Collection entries
○ ○ ○

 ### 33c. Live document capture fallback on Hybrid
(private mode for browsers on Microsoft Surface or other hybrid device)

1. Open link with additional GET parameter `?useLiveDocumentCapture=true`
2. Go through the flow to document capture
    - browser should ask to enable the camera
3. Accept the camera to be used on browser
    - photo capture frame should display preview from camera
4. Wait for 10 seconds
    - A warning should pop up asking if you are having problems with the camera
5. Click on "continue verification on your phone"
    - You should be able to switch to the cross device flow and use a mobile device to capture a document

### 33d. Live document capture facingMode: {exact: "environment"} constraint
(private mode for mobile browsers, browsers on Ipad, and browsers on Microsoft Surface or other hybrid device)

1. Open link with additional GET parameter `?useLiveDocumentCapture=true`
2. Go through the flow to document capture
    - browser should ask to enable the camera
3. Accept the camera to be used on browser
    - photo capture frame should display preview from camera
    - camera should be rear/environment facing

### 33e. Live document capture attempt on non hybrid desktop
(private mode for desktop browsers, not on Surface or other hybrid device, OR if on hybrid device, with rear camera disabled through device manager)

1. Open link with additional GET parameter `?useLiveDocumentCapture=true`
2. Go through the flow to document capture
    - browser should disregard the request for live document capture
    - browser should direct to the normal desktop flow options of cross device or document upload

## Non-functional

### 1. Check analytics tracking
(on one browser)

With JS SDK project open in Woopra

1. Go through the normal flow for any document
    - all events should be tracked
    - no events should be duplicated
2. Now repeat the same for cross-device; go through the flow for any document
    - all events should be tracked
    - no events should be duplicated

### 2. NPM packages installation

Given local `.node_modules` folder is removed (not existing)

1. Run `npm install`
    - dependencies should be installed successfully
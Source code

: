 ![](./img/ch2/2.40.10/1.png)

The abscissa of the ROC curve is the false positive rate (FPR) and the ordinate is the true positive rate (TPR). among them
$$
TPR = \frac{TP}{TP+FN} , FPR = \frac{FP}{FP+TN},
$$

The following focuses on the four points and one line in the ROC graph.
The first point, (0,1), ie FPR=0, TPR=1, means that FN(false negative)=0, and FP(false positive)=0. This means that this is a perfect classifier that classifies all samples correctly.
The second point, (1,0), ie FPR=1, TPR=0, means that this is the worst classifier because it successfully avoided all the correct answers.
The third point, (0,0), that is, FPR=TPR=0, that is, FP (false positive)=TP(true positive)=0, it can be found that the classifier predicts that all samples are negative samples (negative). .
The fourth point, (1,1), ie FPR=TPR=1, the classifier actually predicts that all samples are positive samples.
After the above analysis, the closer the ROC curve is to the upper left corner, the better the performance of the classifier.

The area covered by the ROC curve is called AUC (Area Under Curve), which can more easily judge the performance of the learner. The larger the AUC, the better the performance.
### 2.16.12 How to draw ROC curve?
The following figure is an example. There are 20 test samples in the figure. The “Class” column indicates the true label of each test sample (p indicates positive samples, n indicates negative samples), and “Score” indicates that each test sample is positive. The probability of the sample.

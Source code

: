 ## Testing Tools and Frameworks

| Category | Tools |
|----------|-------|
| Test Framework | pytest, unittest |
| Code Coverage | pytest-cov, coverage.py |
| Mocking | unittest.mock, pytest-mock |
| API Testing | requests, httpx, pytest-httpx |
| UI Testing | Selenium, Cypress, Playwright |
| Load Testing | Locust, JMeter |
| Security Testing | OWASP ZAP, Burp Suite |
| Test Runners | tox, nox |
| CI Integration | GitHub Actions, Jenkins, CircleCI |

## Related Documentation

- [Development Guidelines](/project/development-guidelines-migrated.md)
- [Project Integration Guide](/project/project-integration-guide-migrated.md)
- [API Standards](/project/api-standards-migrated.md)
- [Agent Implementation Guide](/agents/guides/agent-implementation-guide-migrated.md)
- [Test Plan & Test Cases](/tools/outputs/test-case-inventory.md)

○ ○ ○

= WHAT THE TASK REQUIRES =
With no additions or omissions, transcribe every record.

= EXERCISE SOLUTION =
 ### 33c. Live document capture fallback on Hybrid
(private mode for browsers on Microsoft Surface or other hybrid device)

1. Open link with additional GET parameter `?useLiveDocumentCapture=true`
2. Go through the flow to document capture
    - browser should ask to enable the camera
3. Accept the camera to be used on browser
    - photo capture frame should display preview from camera
4. Wait for 10 seconds
    - A warning should pop up asking if you are having problems with the camera
5. Click on "continue verification on your phone"
    - You should be able to switch to the cross device flow and use a mobile device to capture a document

### 33d. Live document capture facingMode: {exact: "environment"} constraint
(private mode for mobile browsers, browsers on Ipad, and browsers on Microsoft Surface or other hybrid device)

1. Open link with additional GET parameter `?useLiveDocumentCapture=true`
2. Go through the flow to document capture
    - browser should ask to enable the camera
3. Accept the camera to be used on browser
    - photo capture frame should display preview from camera
    - camera should be rear/environment facing

### 33e. Live document capture attempt on non hybrid desktop
(private mode for desktop browsers, not on Surface or other hybrid device, OR if on hybrid device, with rear camera disabled through device manager)

1. Open link with additional GET parameter `?useLiveDocumentCapture=true`
2. Go through the flow to document capture
    - browser should disregard the request for live document capture
    - browser should direct to the normal desktop flow options of cross device or document upload

## Non-functional

### 1. Check analytics tracking
(on one browser)

With JS SDK project open in Woopra

1. Go through the normal flow for any document
    - all events should be tracked
    - no events should be duplicated
2. Now repeat the same for cross-device; go through the flow for any document
    - all events should be tracked
    - no events should be duplicated

### 2. NPM packages installation

Given local `.node_modules` folder is removed (not existing)

1. Run `npm install`
    - dependencies should be installed successfully
Source code

: ![](./img/ch2/2.40.10/1.png)

The abscissa of the ROC curve is the false positive rate (FPR) and the ordinate is the true positive rate (TPR). among them
$$
TPR = \frac{TP}{TP+FN} , FPR = \frac{FP}{FP+TN},
$$

The following focuses on the four points and one line in the ROC graph.
The first point, (0,1), ie FPR=0, TPR=1, means that FN(false negative)=0, and FP(false positive)=0. This means that this is a perfect classifier that classifies all samples correctly.
The second point, (1,0), ie FPR=1, TPR=0, means that this is the worst classifier because it successfully avoided all the correct answers.
The third point, (0,0), that is, FPR=TPR=0, that is, FP (false positive)=TP(true positive)=0, it can be found that the classifier predicts that all samples are negative samples (negative). .
The fourth point, (1,1), ie FPR=TPR=1, the classifier actually predicts that all samples are positive samples.
After the above analysis, the closer the ROC curve is to the upper left corner, the better the performance of the classifier.

The area covered by the ROC curve is called AUC (Area Under Curve), which can more easily judge the performance of the learner. The larger the AUC, the better the performance.
### 2.16.12 How to draw ROC curve?
The following figure is an example. There are 20 test samples in the figure. The “Class” column indicates the true label of each test sample (p indicates positive samples, n indicates negative samples), and “Score” indicates that each test sample is positive. The probability of the sample.

Source code

: ## Testing Tools and Frameworks

| Category | Tools |
|----------|-------|
| Test Framework | pytest, unittest |
| Code Coverage | pytest-cov, coverage.py |
| Mocking | unittest.mock, pytest-mock |
| API Testing | requests, httpx, pytest-httpx |
| UI Testing | Selenium, Cypress, Playwright |
| Load Testing | Locust, JMeter |
| Security Testing | OWASP ZAP, Burp Suite |
| Test Runners | tox, nox |
| CI Integration | GitHub Actions, Jenkins, CircleCI |

## Related Documentation

- [Development Guidelines](/project/development-guidelines-migrated.md)
- [Project Integration Guide](/project/project-integration-guide-migrated.md)
- [API Standards](/project/api-standards-migrated.md)
- [Agent Implementation Guide](/agents/guides/agent-implementation-guide-migrated.md)
- [Test Plan & Test Cases](/tools/outputs/test-case-inventory.md)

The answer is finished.